Nick Hallett’s first interception as a pro in the Labour Day Classic couldn’t have come at a more opportune time, what with the Blue Bombers protecting a 20-18 lead late in the game and the Riders marching into Winnipeg territory.

The young safety snared a Cody Fajardo pass while the Riders QB was under pressure from Willie Jefferson and the ball glanced off Frankie Hickson’s hands with just under two minutes remaining.

“Honestly, I don’t really remember it. I’ve watched it so many times, that’s what I remember now,” said Hallett with a grin. “But it’s cool. You just have the whole team working together. You have the front line getting after (Fajardo) and it makes it hard to throw it; you have all the other DBs dropping into their spots and Biggie (Adam Bighill) and Shayne (Gauthier) closing in… it was very exciting to get it.

“It’s very special. I’ll always remember that. It was my first-ever career pick.”

Hallett said he has the football and will be giving it to his parents, who attended Wednesday’s practice and will be at Saturday’s Banjo Bowl.

“(The interception) is good for my confidence,” said Hallett. “I’ve always been confident. I always wanted to compete and show that, but it is just nice to get a little bit of recognition. And helping the team, that’s all I really want to do, whether that’s on specials, defence – wherever they need me to just make an impact on the game.”

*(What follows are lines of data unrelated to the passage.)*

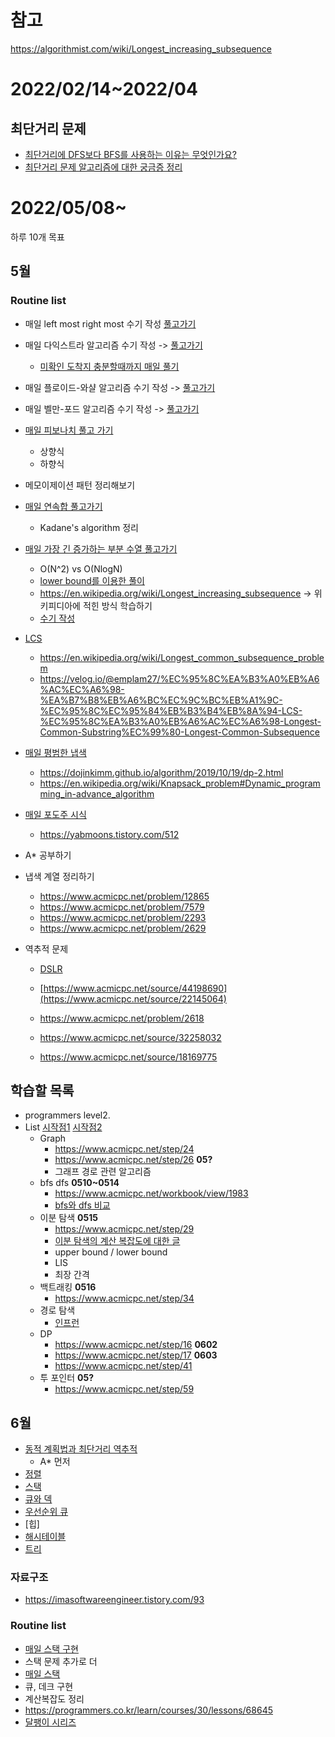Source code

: # 참고
https://algorithmist.com/wiki/Longest_increasing_subsequence

# 2022/02/14~2022/04


## 최단거리 문제
- [최단거리에 DFS보다 BFS를 사용하는 이유는 무엇인가요?](https://www.acmicpc.net/board/view/27666)
- [최단거리 문제 알고리즘에 대한 궁금증 정리](https://jypthemiracle.medium.com/%EC%B5%9C%EB%8B%A8%EA%B1%B0%EB%A6%AC-%EB%AC%B8%EC%A0%9C-%EC%95%8C%EA%B3%A0%EB%A6%AC%EC%A6%98%EC%97%90-%EB%8C%80%ED%95%9C-%EA%B6%81%EA%B8%88%EC%A6%9D-%EC%A0%95%EB%A6%AC-5b1b813ba1b3)


# 2022/05/08~
하루 10개 목표

## 5월
### Routine list 

- 매일 left most right most 수기 작성 [풀고가기](https://www.acmicpc.net/problem/1450)
- 매일 다익스트라 알고리즘 수기 작성 -> [풀고가기](https://www.acmicpc.net/problem/1753)
  - [미확인 도착지 충분할때까지 매일 풀기](https://www.acmicpc.net/problem/9370)
- 매일 플로이드-와샬 알고리즘 수기 작성 -> [풀고가기](https://www.acmicpc.net/problem/11404)
- 매일 벨만-포드 알고리즘 수기 작성 -> [풀고가기](https://www.acmicpc.net/problem/11657)
- [매일 피보나치 풀고 가기](https://www.acmicpc.net/problem/1003)
  - 상향식
  - 하향식
- 메모이제이션 패턴 정리해보기
- [매일 연속합 풀고가기](https://www.acmicpc.net/problem/1912)
  - Kadane's algorithm 정리
- [매일 가장 긴 증가하는 부분 수열 풀고가기](https://www.acmicpc.net/problem/11053)
  - O(N^2) vs O(NlogN)
  - [lower bound를 이용한 풀이](https://www.acmicpc.net/problem/12015)
  - https://en.wikipedia.org/wiki/Longest_increasing_subsequence -> 위키피디아에 적힌 방식 학습하기
  - [수기 작성](https://github.com/SaeSimcheon/coding_test/tree/main)
- [LCS](https://www.acmicpc.net/problem/9251)
  - https://en.wikipedia.org/wiki/Longest_common_subsequence_problem
  - https://velog.io/@emplam27/%EC%95%8C%EA%B3%A0%EB%A6%AC%EC%A6%98-%EA%B7%B8%EB%A6%BC%EC%9C%BC%EB%A1%9C-%EC%95%8C%EC%95%84%EB%B3%B4%EB%8A%94-LCS-%EC%95%8C%EA%B3%A0%EB%A6%AC%EC%A6%98-Longest-Common-Substring%EC%99%80-Longest-Common-Subsequence
- [매일 평범한 냅색](https://www.acmicpc.net/problem/12865)
  - https://dojinkimm.github.io/algorithm/2019/10/19/dp-2.html
  - https://en.wikipedia.org/wiki/Knapsack_problem#Dynamic_programming_in-advance_algorithm
- [매일 포도주 시식](https://www.acmicpc.net/problem/2156)
  - https://yabmoons.tistory.com/512

- A* 공부하기
- 냅색 계열 정리하기
  - https://www.acmicpc.net/problem/12865
  - https://www.acmicpc.net/problem/7579
  - https://www.acmicpc.net/problem/2293
  - https://www.acmicpc.net/problem/2629
- 역추적 문제
  - [DSLR](https://www.acmicpc.net/problem/9019)
  - [https://www.acmicpc.net/source/44198690](https://www.acmicpc.net/source/22145064)
  
  - https://www.acmicpc.net/problem/2618
  - https://www.acmicpc.net/source/32258032
  - https://www.acmicpc.net/source/18169775
## 학습할 목록
- programmers level2.
- List
[시작점1](https://www.acmicpc.net/step)
[시작점2](https://www.acmicpc.net/workbook/view/4349)
  - Graph 
    - https://www.acmicpc.net/step/24
    - https://www.acmicpc.net/step/26 **05?**
    - 그래프 경로 관련 알고리즘 
  - bfs dfs **0510~0514**
    - https://www.acmicpc.net/workbook/view/1983
    - [bfs와 dfs 비교](https://foameraserblue.tistory.com/188?category=481823)
  - 이분 탐색 **0515**
    - https://www.acmicpc.net/step/29
    - [이분 탐색의 계산 복잡도에 대한 글](https://jwoop.tistory.com/9?category=1057849)
    - upper bound / lower bound
    - LIS
    - 최장 간격
  - 백트래킹 **0516**
    - https://www.acmicpc.net/step/34
  - 경로 탐색 
    - [인프런](https://www.inflearn.com/course/%ED%8C%8C%EC%9D%B4%EC%8D%AC-%EC%95%8C%EA%B3%A0%EB%A6%AC%EC%A6%98-%EB%AC%B8%EC%A0%9C%ED%92%80%EC%9D%B4-%EC%BD%94%EB%94%A9%ED%85%8C%EC%8A%A4%ED%8A%B8/dashboard)
  - DP
    - https://www.acmicpc.net/step/16 **0602**
    - https://www.acmicpc.net/step/17 **0603**
    - https://www.acmicpc.net/step/41
  - 투 포인터 **05?**
    - https://www.acmicpc.net/step/59

## 6월
- [동적 계획법과 최단거리 역추적](https://www.acmicpc.net/step/41)
  - A* 먼저
- [정렬](https://www.acmicpc.net/step/9)
- [스택](https://www.acmicpc.net/step/11)
- [큐와 덱](https://www.acmicpc.net/step/12)
- [우선순위 큐](https://www.acmicpc.net/step/13)
- [힙]
- [해시테이블](https://www.acmicpc.net/step/49)
- [트리](https://www.acmicpc.net/step/23)



### 자료구조
- https://imasoftwareengineer.tistory.com/93



### Routine list
- [매일 스택 구현](https://www.acmicpc.net/problem/10828)
- 스택 문제 추가로 더 
- [매일 스택 ](https://www.acmicpc.net/problem/1874)
- 큐, 데크 구현 
- 계산복잡도 정리
- https://programmers.co.kr/learn/courses/30/lessons/68645
- [달팽이 시리즈](https://www.acmicpc.net/search#q=%EB%8B%AC%ED%8C%BD%EC%9D%B4&c=Problems)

The Blue Bombers have added veteran receiver Kelvin McKnight back to the practice roster and also announced Tuesday the addition of American DB J.T. Hassell.

Hassell (5-11, 200) played his college ball at South Dakota State and Florida Tech. He has had NFL looks from the Cleveland Browns, New England Patriots and New York Jets.


Safety Brandon Alexander and centre Michael Couture were both participants at practice on Wednesday, but their status for the Banjo Bowl won’t be known until Friday.

Not practising were WR/KR Janarion Grant, WR Greg Ellingson, CB Demerio Houston, while LB Adam Bighill was limited. And the news is not good for Global DE Thiadric Hansen, who is listed as having an Achilles injury with O’Shea said ‘he’s going to be out for a bit.’


All four of Drew Wolitarsky’s catches in Sunday’s win were second-down conversions and he now has 13 this season.

“He’s so smart,” O’Shea said of Wolitarsky. “He has a great feel for the game. He’s right on time. The quarterbacks come to trust a guy and you know where to put your eyes. Pre-snap you know where he is and when things break down you end up developing a real trusting relationship that he will be in an area to bail you out which is pretty cool to watch.”